[Dataset entries]
┏━━
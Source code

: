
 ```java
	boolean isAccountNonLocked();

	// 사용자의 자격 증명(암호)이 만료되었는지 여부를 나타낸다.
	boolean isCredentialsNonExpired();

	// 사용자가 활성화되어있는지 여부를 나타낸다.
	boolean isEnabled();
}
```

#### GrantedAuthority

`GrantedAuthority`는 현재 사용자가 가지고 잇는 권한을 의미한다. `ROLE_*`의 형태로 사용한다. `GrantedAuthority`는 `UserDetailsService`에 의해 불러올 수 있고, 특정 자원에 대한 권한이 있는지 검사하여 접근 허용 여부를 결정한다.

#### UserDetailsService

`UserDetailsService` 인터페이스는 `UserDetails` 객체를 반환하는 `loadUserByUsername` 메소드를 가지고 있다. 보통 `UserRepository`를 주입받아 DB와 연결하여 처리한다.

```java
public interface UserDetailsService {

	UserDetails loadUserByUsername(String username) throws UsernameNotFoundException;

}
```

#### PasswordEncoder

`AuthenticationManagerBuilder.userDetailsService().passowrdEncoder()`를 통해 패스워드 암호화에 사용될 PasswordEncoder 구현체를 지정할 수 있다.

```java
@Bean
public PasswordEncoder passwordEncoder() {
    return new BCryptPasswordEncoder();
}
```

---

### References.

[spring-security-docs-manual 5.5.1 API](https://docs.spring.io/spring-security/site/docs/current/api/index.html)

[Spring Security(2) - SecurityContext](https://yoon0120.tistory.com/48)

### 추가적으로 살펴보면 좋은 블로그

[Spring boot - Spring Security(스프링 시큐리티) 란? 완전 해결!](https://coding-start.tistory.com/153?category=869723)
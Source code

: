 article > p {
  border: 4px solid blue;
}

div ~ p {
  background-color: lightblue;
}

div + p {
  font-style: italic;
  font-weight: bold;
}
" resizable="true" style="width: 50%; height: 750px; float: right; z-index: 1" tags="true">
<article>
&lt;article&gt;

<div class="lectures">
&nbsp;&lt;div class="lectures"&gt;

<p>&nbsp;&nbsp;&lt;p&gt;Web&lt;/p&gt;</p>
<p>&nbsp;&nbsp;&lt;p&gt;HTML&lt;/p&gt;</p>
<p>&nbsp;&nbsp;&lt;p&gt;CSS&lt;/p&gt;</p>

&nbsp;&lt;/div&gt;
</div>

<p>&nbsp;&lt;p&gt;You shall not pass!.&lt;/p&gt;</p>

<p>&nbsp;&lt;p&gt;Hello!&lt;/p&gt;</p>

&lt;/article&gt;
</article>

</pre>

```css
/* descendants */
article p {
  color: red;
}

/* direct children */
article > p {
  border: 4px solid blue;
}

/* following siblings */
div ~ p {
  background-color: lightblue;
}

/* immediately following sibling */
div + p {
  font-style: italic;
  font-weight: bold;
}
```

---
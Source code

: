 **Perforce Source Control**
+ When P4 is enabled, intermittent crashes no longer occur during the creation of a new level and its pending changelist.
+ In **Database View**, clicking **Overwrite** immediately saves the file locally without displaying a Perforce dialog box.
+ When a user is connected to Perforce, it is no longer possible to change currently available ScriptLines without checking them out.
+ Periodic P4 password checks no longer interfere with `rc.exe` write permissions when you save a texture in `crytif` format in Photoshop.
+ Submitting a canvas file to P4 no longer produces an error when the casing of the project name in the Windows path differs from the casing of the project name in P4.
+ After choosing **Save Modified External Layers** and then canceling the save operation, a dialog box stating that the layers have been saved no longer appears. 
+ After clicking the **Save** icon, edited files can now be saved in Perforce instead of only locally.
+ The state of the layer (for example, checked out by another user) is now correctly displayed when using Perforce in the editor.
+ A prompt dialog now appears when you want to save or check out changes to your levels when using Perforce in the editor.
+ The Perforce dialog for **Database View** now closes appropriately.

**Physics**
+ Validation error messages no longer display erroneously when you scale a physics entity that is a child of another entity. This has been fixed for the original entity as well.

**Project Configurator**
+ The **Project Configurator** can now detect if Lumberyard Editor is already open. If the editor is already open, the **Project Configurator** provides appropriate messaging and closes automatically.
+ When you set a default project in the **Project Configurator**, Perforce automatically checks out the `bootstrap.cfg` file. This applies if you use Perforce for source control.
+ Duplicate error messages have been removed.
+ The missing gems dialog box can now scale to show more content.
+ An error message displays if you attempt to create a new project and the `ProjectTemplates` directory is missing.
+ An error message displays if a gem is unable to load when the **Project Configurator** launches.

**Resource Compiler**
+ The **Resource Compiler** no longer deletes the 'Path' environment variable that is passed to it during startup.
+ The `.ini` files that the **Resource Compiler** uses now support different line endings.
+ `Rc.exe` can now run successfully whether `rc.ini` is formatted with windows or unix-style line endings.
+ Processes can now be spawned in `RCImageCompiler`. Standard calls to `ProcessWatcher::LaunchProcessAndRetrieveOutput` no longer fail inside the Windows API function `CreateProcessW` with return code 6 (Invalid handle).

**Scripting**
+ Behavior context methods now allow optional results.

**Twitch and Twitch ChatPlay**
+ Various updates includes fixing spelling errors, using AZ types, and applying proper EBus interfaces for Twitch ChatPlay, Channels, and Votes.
┗━━
┏━━
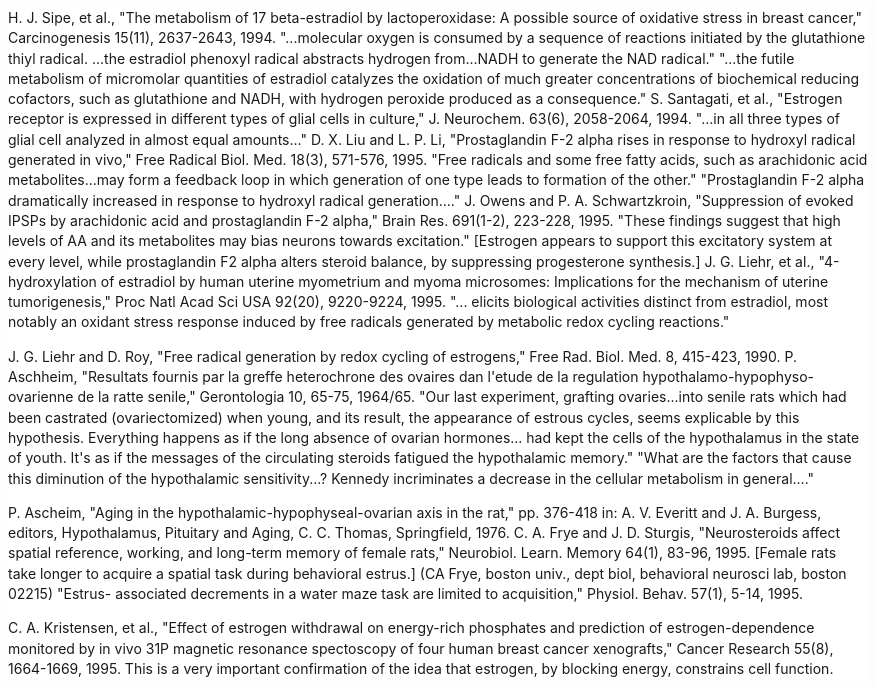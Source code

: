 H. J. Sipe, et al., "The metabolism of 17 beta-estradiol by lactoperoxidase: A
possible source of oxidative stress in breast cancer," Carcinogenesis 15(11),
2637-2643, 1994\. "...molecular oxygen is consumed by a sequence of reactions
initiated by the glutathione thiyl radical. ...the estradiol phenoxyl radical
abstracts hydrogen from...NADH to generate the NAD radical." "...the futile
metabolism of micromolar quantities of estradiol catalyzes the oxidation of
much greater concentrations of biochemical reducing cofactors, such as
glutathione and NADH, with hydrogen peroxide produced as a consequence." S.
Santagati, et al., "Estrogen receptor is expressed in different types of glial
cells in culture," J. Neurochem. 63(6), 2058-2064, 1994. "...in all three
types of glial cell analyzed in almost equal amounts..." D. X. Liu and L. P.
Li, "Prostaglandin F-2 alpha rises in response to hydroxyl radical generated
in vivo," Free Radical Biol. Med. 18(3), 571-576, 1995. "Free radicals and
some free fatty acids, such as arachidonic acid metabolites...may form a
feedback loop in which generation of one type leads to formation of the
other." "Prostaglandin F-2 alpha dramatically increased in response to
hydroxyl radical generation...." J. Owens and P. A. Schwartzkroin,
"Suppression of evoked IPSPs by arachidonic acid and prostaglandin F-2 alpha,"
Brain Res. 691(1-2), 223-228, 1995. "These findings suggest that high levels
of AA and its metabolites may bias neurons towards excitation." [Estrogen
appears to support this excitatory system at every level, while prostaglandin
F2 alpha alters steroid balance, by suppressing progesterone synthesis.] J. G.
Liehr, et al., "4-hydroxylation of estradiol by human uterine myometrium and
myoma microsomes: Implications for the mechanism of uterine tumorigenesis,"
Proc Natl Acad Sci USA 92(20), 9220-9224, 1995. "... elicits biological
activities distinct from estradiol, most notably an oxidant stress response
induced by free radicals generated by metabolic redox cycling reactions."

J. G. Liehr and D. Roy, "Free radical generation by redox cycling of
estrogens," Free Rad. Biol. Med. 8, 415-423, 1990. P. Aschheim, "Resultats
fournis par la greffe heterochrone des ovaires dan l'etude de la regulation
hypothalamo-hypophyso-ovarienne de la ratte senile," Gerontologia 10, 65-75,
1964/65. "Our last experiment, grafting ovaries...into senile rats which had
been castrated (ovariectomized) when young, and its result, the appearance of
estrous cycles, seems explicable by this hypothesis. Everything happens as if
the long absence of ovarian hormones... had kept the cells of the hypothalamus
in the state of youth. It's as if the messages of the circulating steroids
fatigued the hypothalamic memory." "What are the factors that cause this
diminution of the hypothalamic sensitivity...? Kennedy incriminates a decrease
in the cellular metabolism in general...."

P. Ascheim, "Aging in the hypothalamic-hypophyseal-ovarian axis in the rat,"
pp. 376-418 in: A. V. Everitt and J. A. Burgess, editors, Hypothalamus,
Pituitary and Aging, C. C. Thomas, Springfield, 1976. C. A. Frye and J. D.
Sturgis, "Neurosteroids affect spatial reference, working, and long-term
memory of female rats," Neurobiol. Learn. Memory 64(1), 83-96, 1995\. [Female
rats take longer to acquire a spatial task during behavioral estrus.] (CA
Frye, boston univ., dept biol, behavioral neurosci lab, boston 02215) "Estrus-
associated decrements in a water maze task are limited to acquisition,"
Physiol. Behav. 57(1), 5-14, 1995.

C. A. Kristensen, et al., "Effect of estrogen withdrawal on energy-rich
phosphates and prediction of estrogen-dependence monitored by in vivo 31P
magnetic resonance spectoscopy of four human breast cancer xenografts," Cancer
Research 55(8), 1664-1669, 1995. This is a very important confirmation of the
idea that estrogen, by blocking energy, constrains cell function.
┗━━
▶ _PROBLEM REQUIREMENTS_
Only the lines above that hold "spatial" are wanted. Show every one of them.

▶ _EXERCISE RESULT_
Sturgis, "Neurosteroids affect spatial reference, working, and long-term
rats take longer to acquire a spatial task during behavioral estrus.] (CA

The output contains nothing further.